Reproduce every record below word for word and include no pictures.

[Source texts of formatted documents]
========

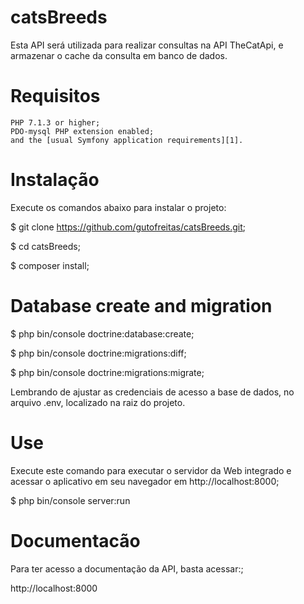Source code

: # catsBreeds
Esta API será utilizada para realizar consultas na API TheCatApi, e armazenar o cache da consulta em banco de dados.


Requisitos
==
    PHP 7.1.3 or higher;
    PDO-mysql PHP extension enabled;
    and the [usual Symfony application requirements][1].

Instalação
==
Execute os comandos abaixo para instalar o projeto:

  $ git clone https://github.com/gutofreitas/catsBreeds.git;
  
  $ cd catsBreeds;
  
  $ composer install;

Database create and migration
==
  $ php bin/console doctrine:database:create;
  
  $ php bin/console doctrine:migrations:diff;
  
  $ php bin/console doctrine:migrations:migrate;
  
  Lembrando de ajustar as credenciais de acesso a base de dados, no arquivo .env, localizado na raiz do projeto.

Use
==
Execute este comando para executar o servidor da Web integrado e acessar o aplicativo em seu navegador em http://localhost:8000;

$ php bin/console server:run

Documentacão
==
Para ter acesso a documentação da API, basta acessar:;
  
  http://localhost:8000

========

• Output
Source code

: # catsBreeds
Esta API será utilizada para realizar consultas na API TheCatApi, e armazenar o cache da consulta em banco de dados.


Requisitos
==
    PHP 7.1.3 or higher;
    PDO-mysql PHP extension enabled;
    and the [usual Symfony application requirements][1].

Instalação
==
Execute os comandos abaixo para instalar o projeto:

  $ git clone https://github.com/gutofreitas/catsBreeds.git;
  
  $ cd catsBreeds;
  
  $ composer install;

Database create and migration
==
  $ php bin/console doctrine:database:create;
  
  $ php bin/console doctrine:migrations:diff;
  
  $ php bin/console doctrine:migrations:migrate;
  
  Lembrando de ajustar as credenciais de acesso a base de dados, no arquivo .env, localizado na raiz do projeto.

Use
==
Execute este comando para executar o servidor da Web integrado e acessar o aplicativo em seu navegador em http://localhost:8000;

$ php bin/console server:run

Documentacão
==
Para ter acesso a documentação da API, basta acessar:;
  
  http://localhost:8000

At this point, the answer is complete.